[Data for this exercise Boundary: Start]

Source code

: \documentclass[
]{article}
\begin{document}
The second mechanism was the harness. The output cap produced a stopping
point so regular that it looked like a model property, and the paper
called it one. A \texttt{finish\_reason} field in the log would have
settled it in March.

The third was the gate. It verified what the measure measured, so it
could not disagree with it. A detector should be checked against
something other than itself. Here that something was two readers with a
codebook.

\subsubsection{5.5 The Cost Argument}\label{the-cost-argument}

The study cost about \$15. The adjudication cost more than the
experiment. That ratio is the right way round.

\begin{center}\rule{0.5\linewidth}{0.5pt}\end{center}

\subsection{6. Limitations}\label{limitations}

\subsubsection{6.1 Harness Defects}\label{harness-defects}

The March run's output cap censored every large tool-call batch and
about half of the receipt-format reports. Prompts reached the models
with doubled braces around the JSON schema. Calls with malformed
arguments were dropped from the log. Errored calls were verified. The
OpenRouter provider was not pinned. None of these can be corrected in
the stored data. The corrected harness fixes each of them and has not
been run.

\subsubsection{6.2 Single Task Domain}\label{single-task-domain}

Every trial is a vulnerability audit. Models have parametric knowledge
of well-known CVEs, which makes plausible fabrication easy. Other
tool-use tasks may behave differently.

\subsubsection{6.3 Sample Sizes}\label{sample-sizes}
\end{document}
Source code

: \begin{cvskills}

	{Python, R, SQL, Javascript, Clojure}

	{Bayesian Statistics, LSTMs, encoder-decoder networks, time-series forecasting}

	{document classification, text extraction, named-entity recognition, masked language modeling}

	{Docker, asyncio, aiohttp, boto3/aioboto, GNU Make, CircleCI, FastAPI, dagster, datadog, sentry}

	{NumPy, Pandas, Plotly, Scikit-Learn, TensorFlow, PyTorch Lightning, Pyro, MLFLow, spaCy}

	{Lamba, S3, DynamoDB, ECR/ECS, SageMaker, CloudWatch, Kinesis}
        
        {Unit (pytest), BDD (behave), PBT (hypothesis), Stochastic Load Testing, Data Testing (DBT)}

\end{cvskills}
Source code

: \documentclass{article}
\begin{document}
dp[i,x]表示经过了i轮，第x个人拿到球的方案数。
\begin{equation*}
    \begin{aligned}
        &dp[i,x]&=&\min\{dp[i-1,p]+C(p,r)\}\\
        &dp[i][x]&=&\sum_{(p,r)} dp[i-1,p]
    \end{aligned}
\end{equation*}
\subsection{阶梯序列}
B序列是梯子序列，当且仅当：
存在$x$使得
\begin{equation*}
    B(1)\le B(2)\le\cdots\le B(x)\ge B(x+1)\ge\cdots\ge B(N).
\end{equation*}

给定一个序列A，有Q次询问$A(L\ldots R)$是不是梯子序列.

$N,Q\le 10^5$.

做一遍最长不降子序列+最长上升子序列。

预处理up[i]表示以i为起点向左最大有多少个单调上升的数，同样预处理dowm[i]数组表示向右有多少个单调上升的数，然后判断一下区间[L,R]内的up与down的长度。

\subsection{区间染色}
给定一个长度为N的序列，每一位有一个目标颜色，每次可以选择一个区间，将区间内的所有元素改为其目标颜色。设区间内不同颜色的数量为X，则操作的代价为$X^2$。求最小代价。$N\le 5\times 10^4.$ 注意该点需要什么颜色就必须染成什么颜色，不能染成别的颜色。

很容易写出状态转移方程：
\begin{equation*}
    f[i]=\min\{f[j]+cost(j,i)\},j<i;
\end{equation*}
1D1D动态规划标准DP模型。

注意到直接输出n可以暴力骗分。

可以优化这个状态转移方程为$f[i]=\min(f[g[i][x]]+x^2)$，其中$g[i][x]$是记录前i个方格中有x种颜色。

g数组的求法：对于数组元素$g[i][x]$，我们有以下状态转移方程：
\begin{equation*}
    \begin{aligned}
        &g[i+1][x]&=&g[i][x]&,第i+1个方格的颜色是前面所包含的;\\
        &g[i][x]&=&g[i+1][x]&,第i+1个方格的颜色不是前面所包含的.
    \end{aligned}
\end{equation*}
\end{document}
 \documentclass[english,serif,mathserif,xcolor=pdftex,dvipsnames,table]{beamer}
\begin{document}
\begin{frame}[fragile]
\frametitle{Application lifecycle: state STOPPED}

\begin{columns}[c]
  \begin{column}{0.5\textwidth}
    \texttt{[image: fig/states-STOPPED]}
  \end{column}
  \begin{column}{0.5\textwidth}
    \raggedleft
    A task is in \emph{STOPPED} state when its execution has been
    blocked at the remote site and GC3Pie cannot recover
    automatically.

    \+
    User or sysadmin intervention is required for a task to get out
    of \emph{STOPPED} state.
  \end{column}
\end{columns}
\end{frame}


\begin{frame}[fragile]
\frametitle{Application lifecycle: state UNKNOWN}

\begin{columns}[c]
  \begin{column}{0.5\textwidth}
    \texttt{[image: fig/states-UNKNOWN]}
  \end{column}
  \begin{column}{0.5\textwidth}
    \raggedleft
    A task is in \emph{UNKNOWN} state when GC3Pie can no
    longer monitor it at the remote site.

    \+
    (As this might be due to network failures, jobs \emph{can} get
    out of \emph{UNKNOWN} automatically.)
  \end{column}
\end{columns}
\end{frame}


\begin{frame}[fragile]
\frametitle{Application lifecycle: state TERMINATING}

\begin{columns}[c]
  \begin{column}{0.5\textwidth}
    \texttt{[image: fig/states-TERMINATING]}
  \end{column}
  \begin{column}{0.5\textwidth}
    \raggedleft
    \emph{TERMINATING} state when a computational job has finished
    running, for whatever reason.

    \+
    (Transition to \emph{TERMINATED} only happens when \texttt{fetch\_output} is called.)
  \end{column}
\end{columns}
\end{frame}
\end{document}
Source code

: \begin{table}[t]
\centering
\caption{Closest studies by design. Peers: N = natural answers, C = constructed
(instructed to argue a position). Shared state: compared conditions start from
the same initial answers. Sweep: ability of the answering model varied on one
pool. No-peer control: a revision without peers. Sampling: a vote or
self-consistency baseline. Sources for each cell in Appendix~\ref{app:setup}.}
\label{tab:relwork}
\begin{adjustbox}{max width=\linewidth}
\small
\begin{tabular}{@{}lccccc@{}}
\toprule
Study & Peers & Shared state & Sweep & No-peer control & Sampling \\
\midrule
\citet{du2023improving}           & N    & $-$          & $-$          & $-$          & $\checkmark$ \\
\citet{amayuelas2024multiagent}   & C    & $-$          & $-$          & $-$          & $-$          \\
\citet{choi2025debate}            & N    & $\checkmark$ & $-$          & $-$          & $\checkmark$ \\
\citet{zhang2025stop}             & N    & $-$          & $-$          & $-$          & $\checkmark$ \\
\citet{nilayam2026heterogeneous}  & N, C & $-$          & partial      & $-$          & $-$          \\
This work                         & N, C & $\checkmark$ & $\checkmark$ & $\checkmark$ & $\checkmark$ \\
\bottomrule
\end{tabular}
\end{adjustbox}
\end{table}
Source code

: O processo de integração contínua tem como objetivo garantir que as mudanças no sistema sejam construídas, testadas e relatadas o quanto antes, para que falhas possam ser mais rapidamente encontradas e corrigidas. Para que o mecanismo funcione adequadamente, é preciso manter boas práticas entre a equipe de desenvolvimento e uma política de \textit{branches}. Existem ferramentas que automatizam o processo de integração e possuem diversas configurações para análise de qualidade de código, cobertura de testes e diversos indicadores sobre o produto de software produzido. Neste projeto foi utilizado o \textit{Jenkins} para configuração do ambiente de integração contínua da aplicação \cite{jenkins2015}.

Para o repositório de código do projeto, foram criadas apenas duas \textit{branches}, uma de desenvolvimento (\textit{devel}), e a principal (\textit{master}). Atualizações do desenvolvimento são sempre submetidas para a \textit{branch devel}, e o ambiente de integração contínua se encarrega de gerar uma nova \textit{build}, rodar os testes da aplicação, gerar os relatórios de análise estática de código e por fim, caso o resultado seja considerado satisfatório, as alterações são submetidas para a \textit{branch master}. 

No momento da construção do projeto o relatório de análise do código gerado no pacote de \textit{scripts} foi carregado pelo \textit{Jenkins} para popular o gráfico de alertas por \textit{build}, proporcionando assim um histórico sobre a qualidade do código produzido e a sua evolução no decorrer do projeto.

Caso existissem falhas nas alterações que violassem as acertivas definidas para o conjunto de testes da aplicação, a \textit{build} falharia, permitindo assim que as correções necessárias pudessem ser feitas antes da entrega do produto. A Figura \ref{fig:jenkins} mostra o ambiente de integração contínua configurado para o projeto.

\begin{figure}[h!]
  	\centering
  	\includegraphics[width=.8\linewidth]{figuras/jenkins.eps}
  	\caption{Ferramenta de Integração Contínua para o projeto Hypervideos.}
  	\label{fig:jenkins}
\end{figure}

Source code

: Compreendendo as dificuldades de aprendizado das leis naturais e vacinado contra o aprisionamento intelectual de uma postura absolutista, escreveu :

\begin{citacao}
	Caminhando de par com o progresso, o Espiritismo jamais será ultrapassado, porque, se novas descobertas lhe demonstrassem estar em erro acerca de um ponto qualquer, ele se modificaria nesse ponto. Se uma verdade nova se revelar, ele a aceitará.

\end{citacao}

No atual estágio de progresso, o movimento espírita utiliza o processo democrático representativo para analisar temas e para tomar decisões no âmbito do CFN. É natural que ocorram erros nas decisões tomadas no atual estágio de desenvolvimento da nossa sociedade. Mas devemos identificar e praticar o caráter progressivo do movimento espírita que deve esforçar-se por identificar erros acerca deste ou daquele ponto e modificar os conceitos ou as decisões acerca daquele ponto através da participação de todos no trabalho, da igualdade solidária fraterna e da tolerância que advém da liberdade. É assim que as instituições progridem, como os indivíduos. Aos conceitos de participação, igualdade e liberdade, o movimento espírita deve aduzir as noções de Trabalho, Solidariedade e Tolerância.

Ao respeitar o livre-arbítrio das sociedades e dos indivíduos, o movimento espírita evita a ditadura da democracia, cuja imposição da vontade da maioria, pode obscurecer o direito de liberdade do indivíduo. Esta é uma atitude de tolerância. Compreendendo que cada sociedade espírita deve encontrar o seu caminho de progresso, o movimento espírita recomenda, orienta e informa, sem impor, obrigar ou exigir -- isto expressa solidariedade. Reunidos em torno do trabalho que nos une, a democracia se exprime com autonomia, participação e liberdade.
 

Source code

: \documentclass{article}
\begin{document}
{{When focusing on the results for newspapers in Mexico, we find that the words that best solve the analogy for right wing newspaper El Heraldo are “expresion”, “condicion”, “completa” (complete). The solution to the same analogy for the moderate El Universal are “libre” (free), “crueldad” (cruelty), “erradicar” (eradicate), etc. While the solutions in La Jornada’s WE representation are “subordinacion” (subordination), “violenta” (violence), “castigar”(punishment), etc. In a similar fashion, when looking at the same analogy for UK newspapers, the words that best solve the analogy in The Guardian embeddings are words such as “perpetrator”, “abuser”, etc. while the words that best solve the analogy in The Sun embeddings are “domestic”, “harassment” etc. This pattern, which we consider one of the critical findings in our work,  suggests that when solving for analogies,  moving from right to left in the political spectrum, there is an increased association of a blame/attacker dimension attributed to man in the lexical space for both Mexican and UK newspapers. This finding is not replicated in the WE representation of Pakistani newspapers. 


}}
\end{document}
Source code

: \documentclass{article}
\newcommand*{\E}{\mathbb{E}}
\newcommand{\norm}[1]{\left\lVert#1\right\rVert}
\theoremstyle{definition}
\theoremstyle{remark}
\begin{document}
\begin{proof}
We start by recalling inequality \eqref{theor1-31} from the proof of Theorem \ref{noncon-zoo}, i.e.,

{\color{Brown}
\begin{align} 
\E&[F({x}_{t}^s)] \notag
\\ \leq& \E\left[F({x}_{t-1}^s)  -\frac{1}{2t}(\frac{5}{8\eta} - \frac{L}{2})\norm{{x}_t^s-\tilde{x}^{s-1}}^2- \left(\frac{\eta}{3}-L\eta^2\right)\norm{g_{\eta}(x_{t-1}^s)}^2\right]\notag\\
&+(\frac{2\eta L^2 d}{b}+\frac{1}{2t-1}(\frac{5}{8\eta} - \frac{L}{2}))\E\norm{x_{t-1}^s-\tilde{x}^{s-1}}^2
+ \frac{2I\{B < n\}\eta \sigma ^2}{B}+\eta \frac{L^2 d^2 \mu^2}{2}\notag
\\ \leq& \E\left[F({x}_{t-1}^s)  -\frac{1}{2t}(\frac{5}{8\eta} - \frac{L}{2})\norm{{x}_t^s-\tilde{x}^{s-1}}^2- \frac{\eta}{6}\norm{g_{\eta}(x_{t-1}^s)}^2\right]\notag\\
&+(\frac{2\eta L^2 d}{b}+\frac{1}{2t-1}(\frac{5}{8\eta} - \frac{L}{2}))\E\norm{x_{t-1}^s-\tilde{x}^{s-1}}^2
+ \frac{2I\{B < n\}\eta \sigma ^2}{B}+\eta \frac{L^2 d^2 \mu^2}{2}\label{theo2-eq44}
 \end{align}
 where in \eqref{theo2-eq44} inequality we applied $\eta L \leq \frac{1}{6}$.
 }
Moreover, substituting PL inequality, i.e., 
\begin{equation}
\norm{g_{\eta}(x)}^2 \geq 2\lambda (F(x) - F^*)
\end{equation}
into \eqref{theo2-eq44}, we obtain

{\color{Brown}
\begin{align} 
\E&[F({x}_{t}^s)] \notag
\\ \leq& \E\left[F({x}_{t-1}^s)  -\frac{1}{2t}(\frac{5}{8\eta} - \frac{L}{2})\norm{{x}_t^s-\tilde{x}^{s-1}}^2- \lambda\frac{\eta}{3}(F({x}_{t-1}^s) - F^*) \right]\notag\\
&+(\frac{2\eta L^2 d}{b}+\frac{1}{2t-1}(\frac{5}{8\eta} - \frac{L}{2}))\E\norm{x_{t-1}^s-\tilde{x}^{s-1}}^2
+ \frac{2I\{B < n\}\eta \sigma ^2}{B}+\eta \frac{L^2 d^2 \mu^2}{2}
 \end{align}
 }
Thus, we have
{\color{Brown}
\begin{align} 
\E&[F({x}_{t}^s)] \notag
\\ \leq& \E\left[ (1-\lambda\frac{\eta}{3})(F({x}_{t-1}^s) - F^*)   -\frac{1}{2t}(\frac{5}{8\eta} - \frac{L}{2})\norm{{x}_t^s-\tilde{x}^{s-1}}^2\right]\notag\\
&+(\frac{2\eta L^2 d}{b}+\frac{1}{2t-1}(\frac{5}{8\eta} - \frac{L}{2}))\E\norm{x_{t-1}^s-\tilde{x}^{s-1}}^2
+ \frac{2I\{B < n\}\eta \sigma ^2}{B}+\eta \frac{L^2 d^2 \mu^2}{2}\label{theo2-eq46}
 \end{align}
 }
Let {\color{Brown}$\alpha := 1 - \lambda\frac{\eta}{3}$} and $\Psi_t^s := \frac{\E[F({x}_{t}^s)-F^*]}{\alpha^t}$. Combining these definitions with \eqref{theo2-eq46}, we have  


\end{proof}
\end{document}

[Data for this exercise Boundary: End]

• The task: Return each line of the listing that holds the word "automatically".

• Task output:
    automatically.
    out of \emph{UNKNOWN} automatically.)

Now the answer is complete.